I possess RNA-seq data that's TPM normalized, sourced from different origins. I merged these datasets and then applied log2 transformation followed by batch effect correction. These steps ensured that all samples approximated a similar range, making them crucial for consistency.
While I understand that differential expression analysis is typically done on raw counts, I don't have that data. While Limma's voom approach works for normalized data, is it still applicable after log2 transformation and batch effect correction?

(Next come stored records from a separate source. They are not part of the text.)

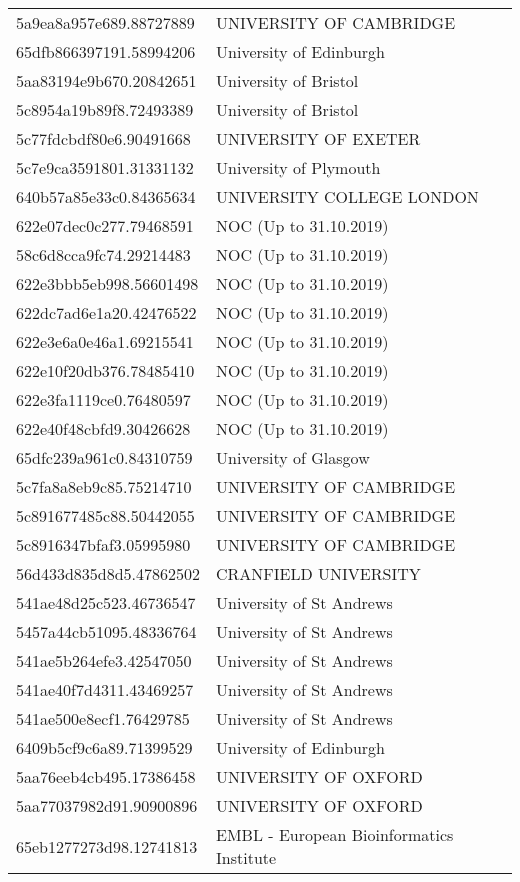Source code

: \begin{tabular}{ll}
5a9ea8a957e689.88727889 & UNIVERSITY OF CAMBRIDGE \\
65dfb866397191.58994206 & University of Edinburgh \\
5aa83194e9b670.20842651 & University of Bristol \\
5c8954a19b89f8.72493389 & University of Bristol \\
5c77fdcbdf80e6.90491668 & UNIVERSITY OF EXETER \\
5c7e9ca3591801.31331132 & University of Plymouth \\
640b57a85e33c0.84365634 & UNIVERSITY COLLEGE LONDON \\
622e07dec0c277.79468591 & NOC (Up to 31.10.2019) \\
58c6d8cca9fc74.29214483 & NOC (Up to 31.10.2019) \\
622e3bbb5eb998.56601498 & NOC (Up to 31.10.2019) \\
622dc7ad6e1a20.42476522 & NOC (Up to 31.10.2019) \\
622e3e6a0e46a1.69215541 & NOC (Up to 31.10.2019) \\
622e10f20db376.78485410 & NOC (Up to 31.10.2019) \\
622e3fa1119ce0.76480597 & NOC (Up to 31.10.2019) \\
622e40f48cbfd9.30426628 & NOC (Up to 31.10.2019) \\
65dfc239a961c0.84310759 & University of Glasgow \\
5c7fa8a8eb9c85.75214710 & UNIVERSITY OF CAMBRIDGE \\
5c891677485c88.50442055 & UNIVERSITY OF CAMBRIDGE \\
5c8916347bfaf3.05995980 & UNIVERSITY OF CAMBRIDGE \\
56d433d835d8d5.47862502 & CRANFIELD UNIVERSITY \\
541ae48d25c523.46736547 & University of St Andrews \\
5457a44cb51095.48336764 & University of St Andrews \\
541ae5b264efe3.42547050 & University of St Andrews \\
541ae40f7d4311.43469257 & University of St Andrews \\
541ae500e8ecf1.76429785 & University of St Andrews \\
6409b5cf9c6a89.71399529 & University of Edinburgh \\
5aa76eeb4cb495.17386458 & UNIVERSITY OF OXFORD \\
5aa77037982d91.90900896 & UNIVERSITY OF OXFORD \\
65eb1277273d98.12741813 & EMBL - European Bioinformatics Institute \\

\end{tabular}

Conducting differential expression analysis on my merged TPM data without these transformations might not yield accurate results due to the discrepancies in some sample values. What's the recommended approach?
The recommended approach is to use batch as a covariate, not perform DE on batch-corrected data especially TPM which is inherently incomparable.
I see, so currently my design looks like this (Benefit has two values only):
I'm removing batch effect for cancer type (I have 4 cancer types). You're saying that my design should be like this ?
Your batch variable is Cancer Type?
Yes, it's a pan-cancer study
Why are you batch correcting data where the batch is such a critical biological variable? That makes no sense.
Because I want my model to be able to classify response, regardless of cancer type or anatomical location.. I can basically use the cancer type as a predictive feature, you're right this can be an important variable so it's an option.
You seem to have a really nice machine learning background but not a great cancer background. Cancer is heterogeneous even within a specific cancer type, how do you expect your model to classify response just based on horribly mangled generic RNA-seq data? We use multi-omics on highly specific cancer subtypes and our models are not all that amazing, I don't see how removing critical biological information is going to give you anything better than a crapshoot.
Are you suggesting that I should disregard batch correction for the cancer type and instead incorporate it as a predictive feature in my model? Additionally, I have other variables like gender, treatment type, and outputs from various deconvolution algorithms indicating cell abundance for each sample. So I use those cells as predictive features as well.
I don't know machine learning, so I can't speak to "incorporate it as a predictive feature". My point is that treating cancer type as a mere batch variable will result in immense loss of context. Given how narrow your data is, such a broad question will not work in your favor. But I'm no expert on machine learning so you might stumble upon something. I'd recommend you consult some folks that have experience in cancer RNA-seq and make sure you understand what you're expecting from your data.
I see. You're right, we decided not to correct for cancer type, and to use it in the predicting process. Thanks for the help!